→ Problem requirements: Starting from the line in which "and drug design" appears, output every line down to the last line of the data below, exactly and without anything more.

Records contained in a dataset
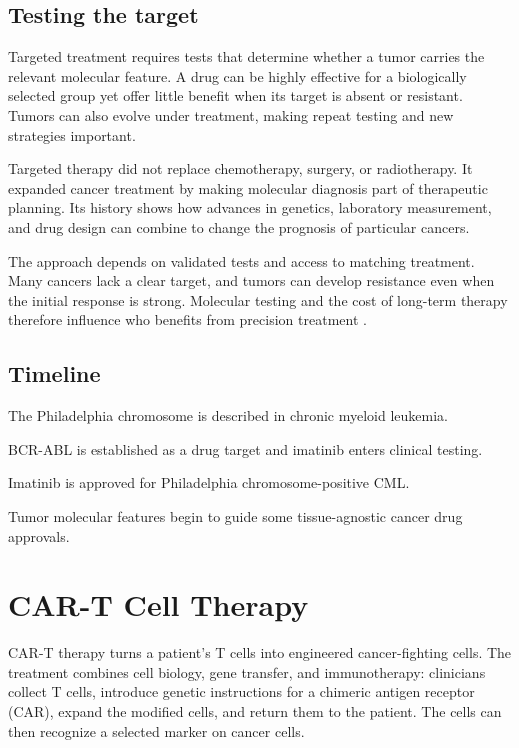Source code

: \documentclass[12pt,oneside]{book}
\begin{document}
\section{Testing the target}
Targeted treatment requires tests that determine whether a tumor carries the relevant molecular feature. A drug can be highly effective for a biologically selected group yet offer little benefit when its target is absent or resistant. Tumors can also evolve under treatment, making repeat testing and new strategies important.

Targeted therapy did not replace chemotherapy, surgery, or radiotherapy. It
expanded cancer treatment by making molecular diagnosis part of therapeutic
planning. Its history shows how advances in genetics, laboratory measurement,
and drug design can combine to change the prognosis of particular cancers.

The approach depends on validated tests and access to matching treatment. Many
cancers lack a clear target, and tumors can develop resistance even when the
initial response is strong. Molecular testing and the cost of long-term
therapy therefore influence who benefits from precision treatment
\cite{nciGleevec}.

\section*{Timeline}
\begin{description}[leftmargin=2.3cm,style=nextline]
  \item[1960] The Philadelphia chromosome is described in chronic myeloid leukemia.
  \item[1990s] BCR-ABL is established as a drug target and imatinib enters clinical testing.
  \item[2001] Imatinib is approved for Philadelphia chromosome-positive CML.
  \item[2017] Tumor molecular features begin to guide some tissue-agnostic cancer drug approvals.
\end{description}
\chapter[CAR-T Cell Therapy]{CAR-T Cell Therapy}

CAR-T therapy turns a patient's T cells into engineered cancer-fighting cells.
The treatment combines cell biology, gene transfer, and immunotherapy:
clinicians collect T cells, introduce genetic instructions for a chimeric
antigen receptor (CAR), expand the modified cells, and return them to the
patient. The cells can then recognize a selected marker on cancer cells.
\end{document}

→ Exercise result:
and drug design can combine to change the prognosis of particular cancers.

The approach depends on validated tests and access to matching treatment. Many
cancers lack a clear target, and tumors can develop resistance even when the
initial response is strong. Molecular testing and the cost of long-term
therapy therefore influence who benefits from precision treatment
\cite{nciGleevec}.

\section*{Timeline}
\begin{description}[leftmargin=2.3cm,style=nextline]
  \item[1960] The Philadelphia chromosome is described in chronic myeloid leukemia.
  \item[1990s] BCR-ABL is established as a drug target and imatinib enters clinical testing.
  \item[2001] Imatinib is approved for Philadelphia chromosome-positive CML.
  \item[2017] Tumor molecular features begin to guide some tissue-agnostic cancer drug approvals.
\end{description}
\chapter[CAR-T Cell Therapy]{CAR-T Cell Therapy}

CAR-T therapy turns a patient's T cells into engineered cancer-fighting cells.
The treatment combines cell biology, gene transfer, and immunotherapy:
clinicians collect T cells, introduce genetic instructions for a chimeric
antigen receptor (CAR), expand the modified cells, and return them to the
patient. The cells can then recognize a selected marker on cancer cells.
\end{document}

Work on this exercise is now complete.